*** The data ***

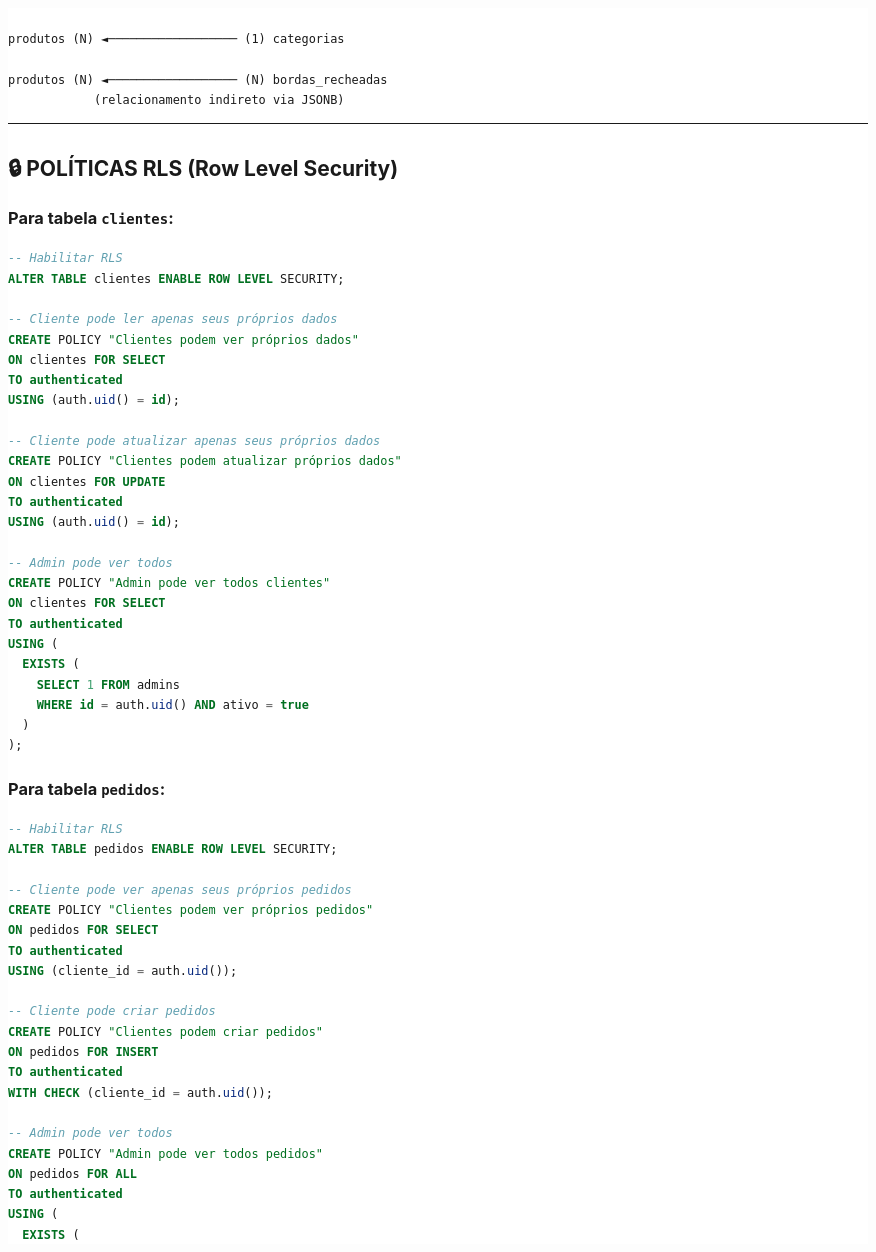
 ```

produtos (N) ◄────────────────── (1) categorias

produtos (N) ◄────────────────── (N) bordas_recheadas
            (relacionamento indireto via JSONB)
```

---

## 🔒 POLÍTICAS RLS (Row Level Security)

### **Para tabela `clientes`:**
```sql
-- Habilitar RLS
ALTER TABLE clientes ENABLE ROW LEVEL SECURITY;

-- Cliente pode ler apenas seus próprios dados
CREATE POLICY "Clientes podem ver próprios dados"
ON clientes FOR SELECT
TO authenticated
USING (auth.uid() = id);

-- Cliente pode atualizar apenas seus próprios dados
CREATE POLICY "Clientes podem atualizar próprios dados"
ON clientes FOR UPDATE
TO authenticated
USING (auth.uid() = id);

-- Admin pode ver todos
CREATE POLICY "Admin pode ver todos clientes"
ON clientes FOR SELECT
TO authenticated
USING (
  EXISTS (
    SELECT 1 FROM admins 
    WHERE id = auth.uid() AND ativo = true
  )
);
```

### **Para tabela `pedidos`:**
```sql
-- Habilitar RLS
ALTER TABLE pedidos ENABLE ROW LEVEL SECURITY;

-- Cliente pode ver apenas seus próprios pedidos
CREATE POLICY "Clientes podem ver próprios pedidos"
ON pedidos FOR SELECT
TO authenticated
USING (cliente_id = auth.uid());

-- Cliente pode criar pedidos
CREATE POLICY "Clientes podem criar pedidos"
ON pedidos FOR INSERT
TO authenticated
WITH CHECK (cliente_id = auth.uid());

-- Admin pode ver todos
CREATE POLICY "Admin pode ver todos pedidos"
ON pedidos FOR ALL
TO authenticated
USING (
  EXISTS (
```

*** End of The data ***

_Task brief_
Copy the records exactly; no image should appear in the result.

_Exercise output_
 ```

produtos (N) ◄────────────────── (1) categorias

produtos (N) ◄────────────────── (N) bordas_recheadas
            (relacionamento indireto via JSONB)
```

---

## 🔒 POLÍTICAS RLS (Row Level Security)

### **Para tabela `clientes`:**
```sql
-- Habilitar RLS
ALTER TABLE clientes ENABLE ROW LEVEL SECURITY;

-- Cliente pode ler apenas seus próprios dados
CREATE POLICY "Clientes podem ver próprios dados"
ON clientes FOR SELECT
TO authenticated
USING (auth.uid() = id);

-- Cliente pode atualizar apenas seus próprios dados
CREATE POLICY "Clientes podem atualizar próprios dados"
ON clientes FOR UPDATE
TO authenticated
USING (auth.uid() = id);

-- Admin pode ver todos
CREATE POLICY "Admin pode ver todos clientes"
ON clientes FOR SELECT
TO authenticated
USING (
  EXISTS (
    SELECT 1 FROM admins 
    WHERE id = auth.uid() AND ativo = true
  )
);
```

### **Para tabela `pedidos`:**
```sql
-- Habilitar RLS
ALTER TABLE pedidos ENABLE ROW LEVEL SECURITY;

-- Cliente pode ver apenas seus próprios pedidos
CREATE POLICY "Clientes podem ver próprios pedidos"
ON pedidos FOR SELECT
TO authenticated
USING (cliente_id = auth.uid());

-- Cliente pode criar pedidos
CREATE POLICY "Clientes podem criar pedidos"
ON pedidos FOR INSERT
TO authenticated
WITH CHECK (cliente_id = auth.uid());

-- Admin pode ver todos
CREATE POLICY "Admin pode ver todos pedidos"
ON pedidos FOR ALL
TO authenticated
USING (
  EXISTS (
```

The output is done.